# Sequence Models: Kaggle Competitions
This notebook uses `TextVectorization` instead of `Tokenizer` for text preprocessing.

In [None]:
import pandas as pd
import matplotlib.pyplot as plt
import seaborn as sns
from tensorflow.keras.layers import TextVectorization, Embedding, SimpleRNN, Dense, Dropout, Bidirectional, LSTM
from tensorflow.keras.models import Sequential
from tensorflow.keras.callbacks import EarlyStopping, ModelCheckpoint
from sklearn.model_selection import train_test_split
import tensorflow as tf

!git clone https://github.com/cbtn-data-science-ml/tensorflow-professional-developer.git


In [None]:
# print working directory

In [None]:
# change into project directory

In [None]:
# list files and ensure you see nlp_disaster tweets

In [None]:
# convert train.csv and test.csv into DataFrame objects


In [None]:
# word count for each tweet
train_df['word_count'] = train_df['text'].apply(lambda x: len(str(x).split()))

In [None]:
# visualize 'Tweet Word Count Distribution'
plt.figure(figsize=(10, 6))
sns.histplot(train_df['word_count'], bins=30, kde=True)
plt.title('Tweet Word Count Distribution')
plt.xlabel('Word Count')
plt.ylabel('Frequency')
plt.show()

In [None]:
# use .info() on train dataset


In [None]:
# run cell to sum tweets that contain www, http, and https
urls_before_cleaning = train_df['text'].str.contains(r'http\S+|www\S+|https\S+').sum()
print(f"URLs found before cleaning: {urls_before_cleaning}")

In [None]:
# !pip install nltk # natural language toolkit (if needed, most for Jupyter notebook)

In [None]:
import re
import nltk
from nltk.corpus import stopwords
from nltk.stem import WordNetLemmatizer
from nltk.tokenize import word_tokenize

nltk.download('stopwords')
nltk.download('wordnet')
nltk.download('punkt_tab')

# build function to clean our text data
def clean_text(text):
  text = text.lower()
  text = re.sub(r'http\S+|www\S+|https\S+', '', text, flags=re.MULTILINE)
  text = re.sub(r'<.*?>', '', text)
  text = re.sub(r'[^a-z\s]', '', text)
  tokens = word_tokenize(text)
  stop_words = set(stopwords.words("english"))
  filtered_tokens = [word for word in tokens if word not in stop_words]
  lemmatizer = WordNetLemmatizer()
  lemmatized_tokens = [lemmatizer.lemmatize(token) for token in filtered_tokens]
  return " ".join(lemmatized_tokens)


In [None]:
# Apply the cleaning function to train_df['text'] and test_df['text']



In [None]:
# run cell to sum tweets that contain www, http, and https
urls_before_cleaning = train_df['clean_text'].str.contains(r'http\S+|www\S+|https\S+').sum()
print(f"URLs found after cleaning: {urls_before_cleaning}")

In [None]:
# create Hyperparameters




In [None]:
# create updated TextVectorization Layer (Tokenizer() is deprecated)


In [None]:
# run cell to preprocess the data: Vectorize the text and convert X to NumPy array (needed for TextVectorization: it expects this format)

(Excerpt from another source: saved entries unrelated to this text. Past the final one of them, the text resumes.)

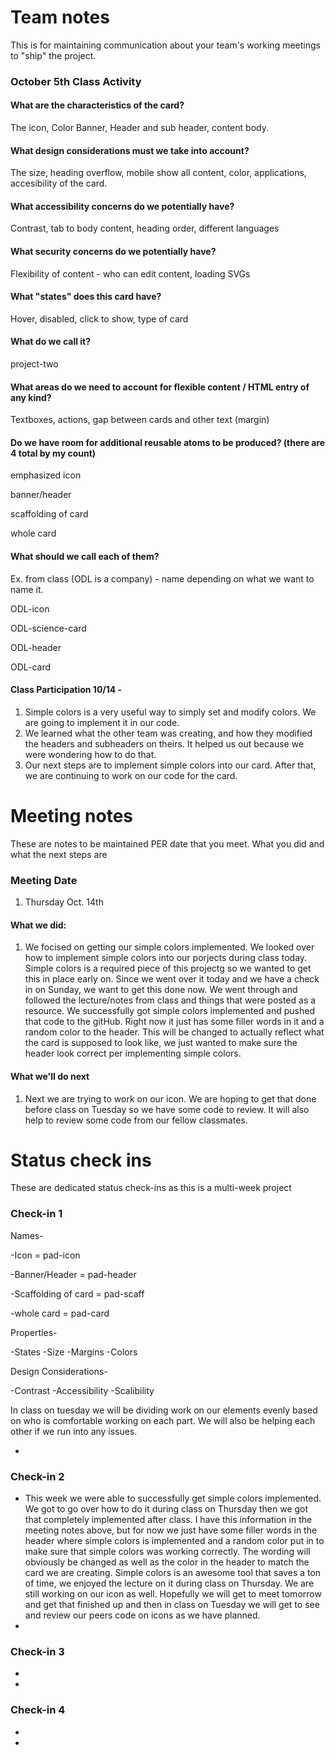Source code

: # Team notes
This is for maintaining communication about your team's working meetings to "ship" the project.

### October 5th Class Activity

#### What are the characteristics of the card?

The icon, Color Banner, Header and sub header, content body.

#### What design considerations must we take into account?

The size, heading overflow, mobile show all content, color, applications, accesibility of the card. 

#### What accessibility concerns do we potentially have?

Contrast, tab to body content, heading order, different languages

#### What security concerns do we potentially have?

Flexibility of content - who can edit content, loading SVGs

#### What "states" does this card have?

Hover, disabled, click to show, type of card

#### What do we call it?

project-two

#### What areas do we need to account for flexible content / HTML entry of any kind?

Textboxes, actions, gap between cards and other text (margin)

#### Do we have room for additional reusable atoms to be produced? (there are 4 total by my count)

emphasized icon

banner/header

scaffolding of card

whole card 


#### What should we call each of them?

Ex. from class (ODL is a company) - name depending on what we want to name it.

ODL-icon

ODL-science-card

ODL-header

ODL-card

#### Class Participation 10/14 - 
1. Simple colors is a very useful way to simply set and modify colors. We are going to implement it in our code.
2. We learned what the other team was creating, and how they modified the headers and subheaders on theirs. It helped us out because we were wondering how to do that.
3. Our next steps are to implement simple colors into our card. After that, we are continuing to work on our code for the card. 

# Meeting notes
These are notes to be maintained PER date that you meet. What you did and what the next steps are
### Meeting Date

1. Thursday Oct. 14th

#### What we did:

1. We focised on getting our simple colors implemented.  We looked over how to implement simple colors into our porjects during class today.  Simple colors is a required piece of this projectg so we wanted to get this in place early on.  Since we went over it today and we have a check in on Sunday, we want to get this done now.  We went through and followed the lecture/notes from class and things that were posted as a resource.  We successfully got simple colors implemented and pushed that code to the gitHub.  Right now it just has some filler words in it and a random color to the header.  This will be changed to actually reflect what the card is supposed to look like, we just wanted to make sure the header look correct per implementing simple colors.  

#### What we'll do next

1. Next we are trying to work on our icon. We are hoping to get that done before class on Tuesday so we have some code to review.  It will also help to review some code from our fellow classmates. 


# Status check ins
These are dedicated status check-ins as this is a multi-week project
### Check-in 1
Names-

-Icon = pad-icon

-Banner/Header = pad-header

-Scaffolding of card = pad-scaff

-whole card = pad-card


Properties-

-States 
-Size 
-Margins
-Colors

Design Considerations-

-Contrast 
-Accessibility
-Scalibility


In class on tuesday we will be dividing work on our elements evenly based on who is comfortable working on each part. We will also be helping each other if we run into any issues. 


- 
### Check-in 2
- This week we were able to successfully get simple colors implemented.  We got to go over how to do it during class on Thursday then we got that completely implemented after class.  I have this information in the meeting notes above, but for now we just have some filler words in the header where simple colors is implemented and a random color put in to make sure that simple colors was working correctly.  The wording will obviously be changed as well as the color in the header to match the card we are creating.  Simple colors is an awesome tool that saves a ton of time, we enjoyed the lecture on it during class on Thursday.  We are still working on our icon as well.  Hopefully we will get to meet tomorrow and get that finished up and then in class on Tuesday we will get to see and review our peers code on icons as we have planned. 
- 
### Check-in 3
- 
- 
### Check-in 4
- 
- 
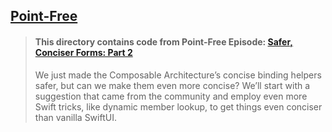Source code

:## [Point-Free](https://www.pointfree.co)

> #### This directory contains code from Point-Free Episode: [Safer, Conciser Forms: Part 2](https://www.pointfree.co/episodes/ep159-safer-conciser-forms-part-2)
>
> We just made the Composable Architecture’s concise binding helpers safer, but can we make them even more concise? We’ll start with a suggestion that came from the community and employ even more Swift tricks, like dynamic member lookup, to get things even conciser than vanilla SwiftUI.
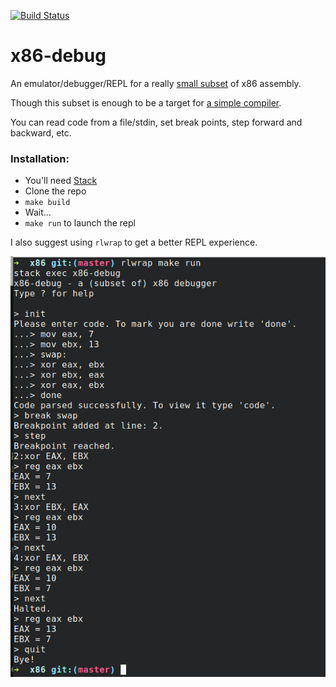 [![Build Status](https://gitlab.com/gilmi/x86-debug/badges/master/build.svg)](https://gitlab.com/gilmi/x86-debug/commits/master/)

# x86-debug

An emulator/debugger/REPL for a really [small subset](src/Language/X86/Assembly.hs) of x86 assembly.

Though this subset is enough to be a target for [a simple compiler](https://github.com/soupi/nyanpasu).

You can read code from a file/stdin, set break points, step forward and backward, etc.

### Installation:

- You'll need [Stack](https://haskellstack.org)
- Clone the repo
- `make build`
- Wait...
- `make run` to launch the repl

I also suggest using `rlwrap` to get a better REPL experience.

![Status](assets/03_repl.png)
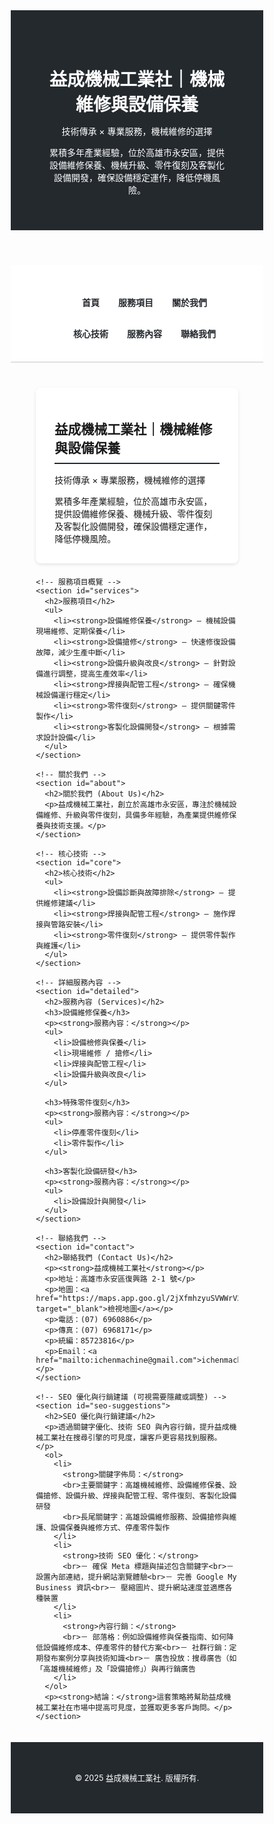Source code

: <!DOCTYPE html>
<html lang="zh-TW">
<head>
  <meta charset="UTF-8">
  <meta name="viewport" content="width=device-width, initial-scale=1.0">
  <title>高雄機械維修保養｜設備搶修與升級｜益成機械工業社</title>
  <meta name="description" content="益成機械工業社，位於高雄市永安區，提供設備維修保養、現場維修 / 搶修、設備升級與改良、焊接與配管工程、零件復刻及客製化設備研發，為南部產業提供專業可靠的機械維護方案。">
  <style>
    /* Reset 部分 */
    * {
      margin: 0;
      padding: 0;
      box-sizing: border-box;
    }

    body {
      font-family: 'Segoe UI', Tahoma, Geneva, Verdana, sans-serif;
      line-height: 1.6;
      background-color: #f9f9f9;
      color: #333;
    }

    /* Container */
    .container {
      width: 90%;
      max-width: 1200px;
      margin: 0 auto;
      padding: 20px;
    }

    /* Header */
    header {
      background-color: #24292e;
      color: #fff;
      padding: 30px 20px;
      text-align: center;
    }
    header h1 {
      font-size: 2em;
      margin-bottom: 10px;
    }
    header p {
      font-size: 1em;
      margin-bottom: 5px;
    }

    /* Navigation */
    nav {
      background-color: #fff;
      border-bottom: 2px solid #e0e0e0;
      margin-bottom: 20px;
    }
    nav ul {
      list-style: none;
      display: flex;
      justify-content: center;
      flex-wrap: wrap;
    }
    nav li {
      margin: 0 15px;
    }
    nav a {
      display: block;
      padding: 15px 0;
      color: #24292e;
      text-decoration: none;
      font-weight: bold;
      transition: color 0.3s;
    }
    nav a:hover {
      color: #0366d6;
    }

    /* Section */
    section {
      background-color: #fff;
      margin-bottom: 20px;
      padding: 20px 30px;
      border-radius: 8px;
      box-shadow: 0 2px 5px rgba(0,0,0,0.1);
    }
    section h2 {
      border-bottom: 2px solid #24292e;
      padding-bottom: 10px;
      margin-bottom: 15px;
      font-size: 1.5em;
    }
    section h3 {
      font-size: 1.3em;
      margin-bottom: 10px;
      color: #24292e;
    }
    section p, section li {
      font-size: 1em;
      margin-bottom: 10px;
    }
    section ul {
      list-style: disc inside;
      margin-left: 20px;
    }

    /* SEO 建議區塊 */
    #seo-suggestions {
      background-color: #eef6ff;
      border: 1px solid #c3d7ff;
      padding: 15px;
      margin-top: 20px;
      border-radius: 5px;
      font-size: 0.95em;
    }

    /* Footer */
    footer {
      background-color: #24292e;
      color: #fff;
      text-align: center;
      padding: 15px;
      font-size: 0.9em;
    }
  </style>
</head>
<body>
  <header>
    <div class="container">
      <h1>益成機械工業社｜機械維修與設備保養</h1>
      <p>技術傳承 × 專業服務，機械維修的選擇</p>
      <p>累積多年產業經驗，位於高雄市永安區，提供設備維修保養、機械升級、零件復刻及客製化設備開發，確保設備穩定運作，降低停機風險。</p>
    </div>
  </header>

  <nav>
    <div class="container">
      <ul>
        <li><a href="#home">首頁</a></li>
        <li><a href="#services">服務項目</a></li>
        <li><a href="#about">關於我們</a></li>
        <li><a href="#core">核心技術</a></li>
        <li><a href="#detailed">服務內容</a></li>
        <li><a href="#contact">聯絡我們</a></li>
      </ul>
    </div>
  </nav>

  <div class="container">
    <!-- 首頁內容 -->
    <section id="home">
      <h2>益成機械工業社｜機械維修與設備保養</h2>
      <p>技術傳承 × 專業服務，機械維修的選擇</p>
      <p>累積多年產業經驗，位於高雄市永安區，提供設備維修保養、機械升級、零件復刻及客製化設備開發，確保設備穩定運作，降低停機風險。</p>
    </section>

    <!-- 服務項目概覽 -->
    <section id="services">
      <h2>服務項目</h2>
      <ul>
        <li><strong>設備維修保養</strong> – 機械設備現場維修、定期保養</li>
        <li><strong>設備搶修</strong> – 快速修復設備故障，減少生產中斷</li>
        <li><strong>設備升級與改良</strong> – 針對設備進行調整，提高生產效率</li>
        <li><strong>焊接與配管工程</strong> – 確保機械設備運行穩定</li>
        <li><strong>零件復刻</strong> – 提供關鍵零件製作</li>
        <li><strong>客製化設備開發</strong> – 根據需求設計設備</li>
      </ul>
    </section>

    <!-- 關於我們 -->
    <section id="about">
      <h2>關於我們 (About Us)</h2>
      <p>益成機械工業社，創立於高雄市永安區，專注於機械設備維修、升級與零件復刻，具備多年經驗，為產業提供維修保養與技術支援。</p>
    </section>

    <!-- 核心技術 -->
    <section id="core">
      <h2>核心技術</h2>
      <ul>
        <li><strong>設備診斷與故障排除</strong> – 提供維修建議</li>
        <li><strong>焊接與配管工程</strong> – 施作焊接與管路安裝</li>
        <li><strong>零件復刻</strong> – 提供零件製作與維護</li>
      </ul>
    </section>

    <!-- 詳細服務內容 -->
    <section id="detailed">
      <h2>服務內容 (Services)</h2>
      <h3>設備維修保養</h3>
      <p><strong>服務內容：</strong></p>
      <ul>
        <li>設備檢修與保養</li>
        <li>現場維修 / 搶修</li>
        <li>焊接與配管工程</li>
        <li>設備升級與改良</li>
      </ul>
      
      <h3>特殊零件復刻</h3>
      <p><strong>服務內容：</strong></p>
      <ul>
        <li>停產零件復刻</li>
        <li>零件製作</li>
      </ul>
      
      <h3>客製化設備研發</h3>
      <p><strong>服務內容：</strong></p>
      <ul>
        <li>設備設計與開發</li>
      </ul>
    </section>

    <!-- 聯絡我們 -->
    <section id="contact">
      <h2>聯絡我們 (Contact Us)</h2>
      <p><strong>益成機械工業社</strong></p>
      <p>地址：高雄市永安區復興路 2-1 號</p>
      <p>地圖：<a href="https://maps.app.goo.gl/2jXfmhzyuSVWWrV2A" target="_blank">檢視地圖</a></p>
      <p>電話：(07) 6960886</p>
      <p>傳真：(07) 6968171</p>
      <p>統編：85723816</p>
      <p>Email：<a href="mailto:ichenmachine@gmail.com">ichenmachine@gmail.com</a></p>
    </section>

    <!-- SEO 優化與行銷建議 (可視需要隱藏或調整) -->
    <section id="seo-suggestions">
      <h2>SEO 優化與行銷建議</h2>
      <p>透過關鍵字優化、技術 SEO 與內容行銷，提升益成機械工業社在搜尋引擎的可見度，讓客戶更容易找到服務。</p>
      <ol>
        <li>
          <strong>關鍵字佈局：</strong>
          <br>主要關鍵字：高雄機械維修、設備維修保養、設備搶修、設備升級、焊接與配管工程、零件復刻、客製化設備研發
          <br>長尾關鍵字：高雄設備維修服務、設備搶修與維護、設備保養與維修方式、停產零件製作
        </li>
        <li>
          <strong>技術 SEO 優化：</strong>
          <br>－ 確保 Meta 標題與描述包含關鍵字<br>－ 設置內部連結，提升網站瀏覽體驗<br>－ 完善 Google My Business 資訊<br>－ 壓縮圖片、提升網站速度並適應各種裝置
        </li>
        <li>
          <strong>內容行銷：</strong>
          <br>－ 部落格：例如設備維修與保養指南、如何降低設備維修成本、停產零件的替代方案<br>－ 社群行銷：定期發布案例分享與技術知識<br>－ 廣告投放：搜尋廣告（如「高雄機械維修」及「設備搶修」）與再行銷廣告
        </li>
      </ol>
      <p><strong>結論：</strong>這套策略將幫助益成機械工業社在市場中提高可見度，並獲取更多客戶詢問。</p>
    </section>
  </div>

  <footer>
    <div class="container">
      <p>&copy; 2025 益成機械工業社. 版權所有.</p>
    </div>
  </footer>
</body>
</html>
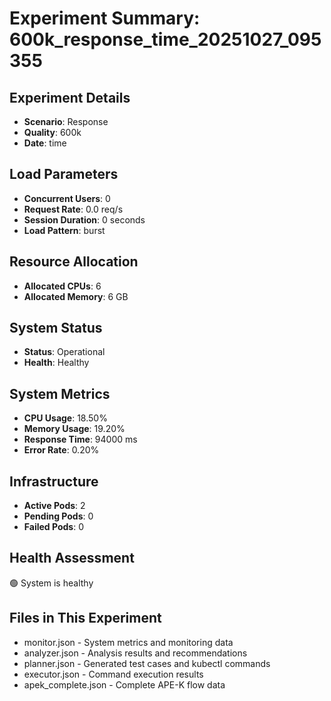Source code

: # Experiment Summary: 600k_response_time_20251027_095355

## Experiment Details
- **Scenario**: Response
- **Quality**: 600k
- **Date**: time

## Load Parameters
- **Concurrent Users**: 0
- **Request Rate**: 0.0 req/s
- **Session Duration**: 0 seconds
- **Load Pattern**: burst

## Resource Allocation
- **Allocated CPUs**: 6
- **Allocated Memory**: 6 GB

## System Status
- **Status**: Operational
- **Health**: Healthy

## System Metrics
- **CPU Usage**: 18.50%
- **Memory Usage**: 19.20%
- **Response Time**: 94000 ms
- **Error Rate**: 0.20%

## Infrastructure
- **Active Pods**: 2
- **Pending Pods**: 0
- **Failed Pods**: 0

## Health Assessment
🟢 System is healthy

## Files in This Experiment
- monitor.json - System metrics and monitoring data
- analyzer.json - Analysis results and recommendations
- planner.json - Generated test cases and kubectl commands
- executor.json - Command execution results
- apek_complete.json - Complete APE-K flow data
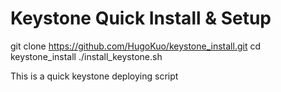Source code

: Keystone Quick Install & Setup
===============================

git clone https://github.com/HugoKuo/keystone_install.git
cd keystone_install
./install_keystone.sh

This is a quick keystone deploying script
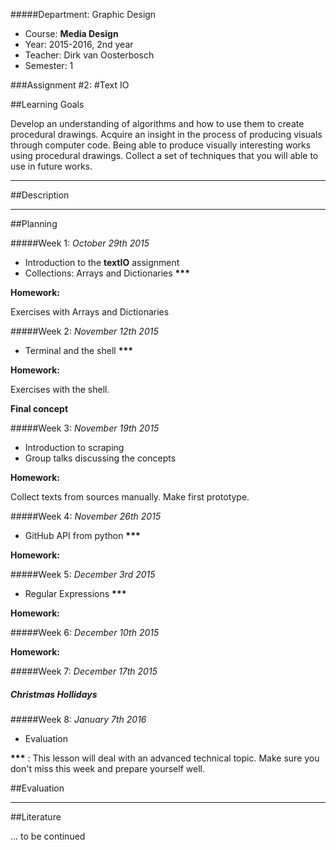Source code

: #####Department: Graphic Design

- Course: **Media Design**
- Year: 2015-2016, 2nd year
- Teacher: Dirk van Oosterbosch
- Semester: 1

###Assignment #2:
#Text IO

##Learning Goals

Develop an understanding of algorithms and how to use them to create procedural drawings. Acquire an insight in the process of producing visuals through computer code. Being able to produce visually interesting works using procedural drawings. Collect a set of techniques that you will able to use in future works.

----
##Description

----
##Planning

#####Week 1:
*October 29th 2015*

- Introduction to the **textIO** assignment
- Collections: Arrays and Dictionaries **\*\*\***

**Homework:**

Exercises with Arrays and Dictionaries

#####Week 2:
*November 12th 2015*

- Terminal and the shell **\*\*\***

**Homework:**

Exercises with the shell.

**Final concept**

#####Week 3:
*November 19th 2015*  

- Introduction to scraping
- Group talks discussing the concepts

**Homework:**

Collect texts from sources manually.
Make first prototype.

#####Week 4:
*November 26th 2015*

- GitHub API from python **\*\*\***

**Homework:**

#####Week 5:
*December 3rd 2015*

- Regular Expressions **\*\*\***

**Homework:**

#####Week 6:
*December 10th 2015*

**Homework:**

#####Week 7:
*December 17th 2015*

##### Christmas Hollidays

#####Week 8:
*January 7th 2016*

- Evaluation

**\*\*\*** : This lesson will deal with an advanced technical topic. Make sure you don't miss this week and prepare yourself well.

##Evaluation

----
##Literature

... to be continued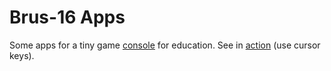 # Brus-16 Apps

Some apps for a tiny game [console](https://github.com/true-grue/Brus-16) for education.
See in [action](https://true-grue.github.io/Brus-16-Demo/brus16.html) (use cursor keys).
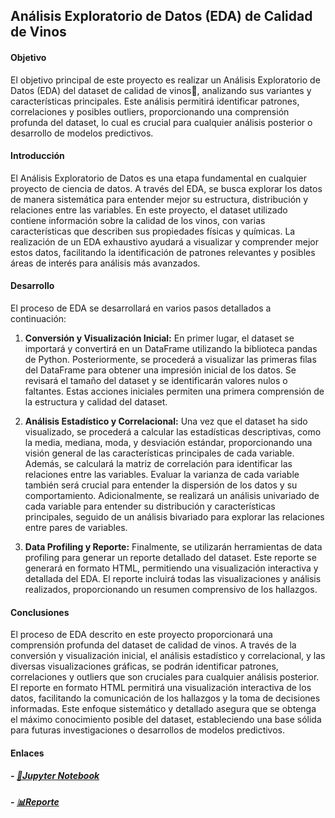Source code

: ## Análisis Exploratorio de Datos (EDA) de Calidad de Vinos

#### Objetivo
El objetivo principal de este proyecto es realizar un Análisis Exploratorio de Datos (EDA) del dataset de calidad de vinos🍷, analizando sus variantes y características principales. Este análisis permitirá identificar patrones, correlaciones y posibles outliers, proporcionando una comprensión profunda del dataset, lo cual es crucial para cualquier análisis posterior o desarrollo de modelos predictivos.

#### Introducción
El Análisis Exploratorio de Datos es una etapa fundamental en cualquier proyecto de ciencia de datos. A través del EDA, se busca explorar los datos de manera sistemática para entender mejor su estructura, distribución y relaciones entre las variables. En este proyecto, el dataset utilizado contiene información sobre la calidad de los vinos, con varias características que describen sus propiedades físicas y químicas. La realización de un EDA exhaustivo ayudará a visualizar y comprender mejor estos datos, facilitando la identificación de patrones relevantes y posibles áreas de interés para análisis más avanzados.

#### Desarrollo
El proceso de EDA se desarrollará en varios pasos detallados a continuación:

1. **Conversión y Visualización Inicial:**
   En primer lugar, el dataset se importará y convertirá en un DataFrame utilizando la biblioteca pandas de Python. Posteriormente, se procederá a visualizar las primeras filas del DataFrame para obtener una impresión inicial de los datos. Se revisará el tamaño del dataset y se identificarán valores nulos o faltantes. Estas acciones iniciales permiten una primera comprensión de la estructura y calidad del dataset.

2. **Análisis Estadístico y Correlacional:**
   Una vez que el dataset ha sido visualizado, se procederá a calcular las estadísticas descriptivas, como la media, mediana, moda, y desviación estándar, proporcionando una visión general de las características principales de cada variable. Además, se calculará la matriz de correlación para identificar las relaciones entre las variables. Evaluar la varianza de cada variable también será crucial para entender la dispersión de los datos y su comportamiento. Adicionalmente, se realizará un análisis univariado de cada variable para entender su distribución y características principales, seguido de un análisis bivariado para explorar las relaciones entre pares de variables.

3. **Data Profiling y Reporte:**
   Finalmente, se utilizarán herramientas de data profiling para generar un reporte detallado del dataset. Este reporte se generará en formato HTML, permitiendo una visualización interactiva y detallada del EDA. El reporte incluirá todas las visualizaciones y análisis realizados, proporcionando un resumen comprensivo de los hallazgos.

#### Conclusiones
El proceso de EDA descrito en este proyecto proporcionará una comprensión profunda del dataset de calidad de vinos. A través de la conversión y visualización inicial, el análisis estadístico y correlacional, y las diversas visualizaciones gráficas, se podrán identificar patrones, correlaciones y outliers que son cruciales para cualquier análisis posterior. El reporte en formato HTML permitirá una visualización interactiva de los datos, facilitando la comunicación de los hallazgos y la toma de decisiones informadas. Este enfoque sistemático y detallado asegura que se obtenga el máximo conocimiento posible del dataset, estableciendo una base sólida para futuras investigaciones o desarrollos de modelos predictivos.

#### Enlaces
#####   - [📒Jupyter Notebook](Exploratory_Data_Analysis_(EDA).ipynb)
#####   - [📊Reporte](../wine_quality_report.html)

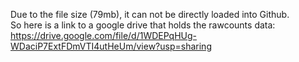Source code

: Due to the file size (79mb), it can not be directly loaded into Github.  
So here is a link to a google drive that holds the rawcounts data:  
https://drive.google.com/file/d/1WDEPqHUg-WDaciP7ExtFDmVTI4utHeUm/view?usp=sharing

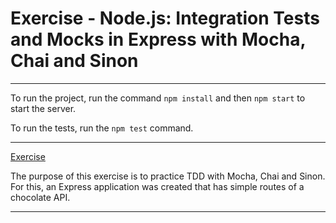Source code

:# Exercise - Node.js: Integration Tests and Mocks in Express with Mocha, Chai and Sinon

---

To run the project, run the command `npm install` and then `npm start` to start the server.

To run the tests, run the `npm test` command.

---

[Exercise](./exercise/)

The purpose of this exercise is to practice TDD with Mocha, Chai and Sinon. For this, an Express application was created that has simple routes of a chocolate API.

---
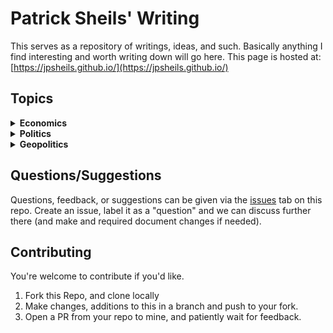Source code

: # Patrick Sheils' Writing

This serves as a repository of writings, ideas, and such. Basically anything I find interesting and worth writing down will go here. This page is hosted at: [https://jpsheils.github.io/](https://jpsheils.github.io/)

## Topics

 <details>
  <summary><strong>Economics</strong></summary>

  <ul>
    <li><a href="./economics/finanzielle-sanierung">Financial Reconstruction</a></li>
    <li><a href="./economics/kryptowährung">Crypto Currency</a></li>
    <li><a href="./economics/rekapitalisierung-und-inflation">Recapitalisation & Inflation</a></li>
    <li><a href="./economics/steuerpolitische-subventionierung">Tax Policy & MNC Subsidies</a></li>
  </ul>
</details>

<details>
  <summary><strong>Politics</strong></summary>
  
  <ul>
    <li>
      Miscellaneous
      <ul>
        <li><a href="./politics/miscellaneous/grundgesetz-des-volkes">Collective Morality</a></li>
      </ul>
    </li>
    <li><a href="./politics/ideologischer-krieg">Ideological War</a></li>
    <li><a href="./politics/neokolonialismus">Neocolonialism</a></li>
    <li><a href="./politics/politische-kreativität">Political Creativity</a></li>
  </ul>
</details>

<details>
  <summary><strong>Geopolitics</strong></summary>
  
  <ul>
    <li><a href="./geopolitics/wiederbewaffnung">Irish Rearmament</a></li>
  </ul>
</details>

## Questions/Suggestions

Questions, feedback, or suggestions can be given via the [issues](https://github.com/jpsheils/jpsheils.github.io/issues) tab on this repo. Create an issue, label it as a "question" and we can discuss further there (and make and required document changes if needed).

## Contributing
You're welcome to contribute if you'd like.

1. Fork this Repo, and clone locally
2. Make changes, additions to this in a branch and push to your fork.
3. Open a PR from your repo to mine, and patiently wait for feedback.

# Split the data into training and validation sets


In [None]:
# run cell to import model_utils.py and relevant functions
!wget https://raw.githubusercontent.com/cbtn-data-science-ml/introduction-to-deep-learning/main/model_utils.py
from model_utils import early_stopping_callback, model_checkpoint_callback, plot_loss_and_accuracy


In [None]:
# Build the model


# Compile model


# Train the model



In [None]:
# plot_loss_and_accuracy

# Competition Notebook

In [None]:
# Prepare Kaggle Contest Output

# Vectorize the test dataset
X_test = vectorizer(test_df['clean_text'].astype(str)).numpy()

# Predict using the trained model
predictions = model.predict(X_test)

# Convert predictions to binary (0 or 1)
predictions_binary = (predictions > 0.5).astype(int).reshape(-1)

# Create a submission file for Kaggle
submission = pd.DataFrame({'id': test_df['id'], 'target': predictions_binary})
submission.to_csv('submission.csv', index=False)


# Bonus: Embedding Projector

In [None]:
# Link: https://www.tensorflow.org/text/guide/word_embeddings

# Create a reverse index for words from the TextVectorization vocabulary
def get_reverse_index(vectorizer):
    vocabulary = vectorizer.get_vocabulary()
    return {idx: word for idx, word in enumerate(vocabulary)}

reverse_index = get_reverse_index(vectorizer)

import numpy as np

# Assuming 'model' is your trained model and the first layer is the embedding layer
embedding_layer = model.layers[0]  # The Embedding layer is the first layer in the Sequential model
embeddings = embedding_layer.get_weights()[0]

# Save the embeddings for TensorFlow Embedding Projector
np.savetxt("vectors.tsv", embeddings, delimiter="\t")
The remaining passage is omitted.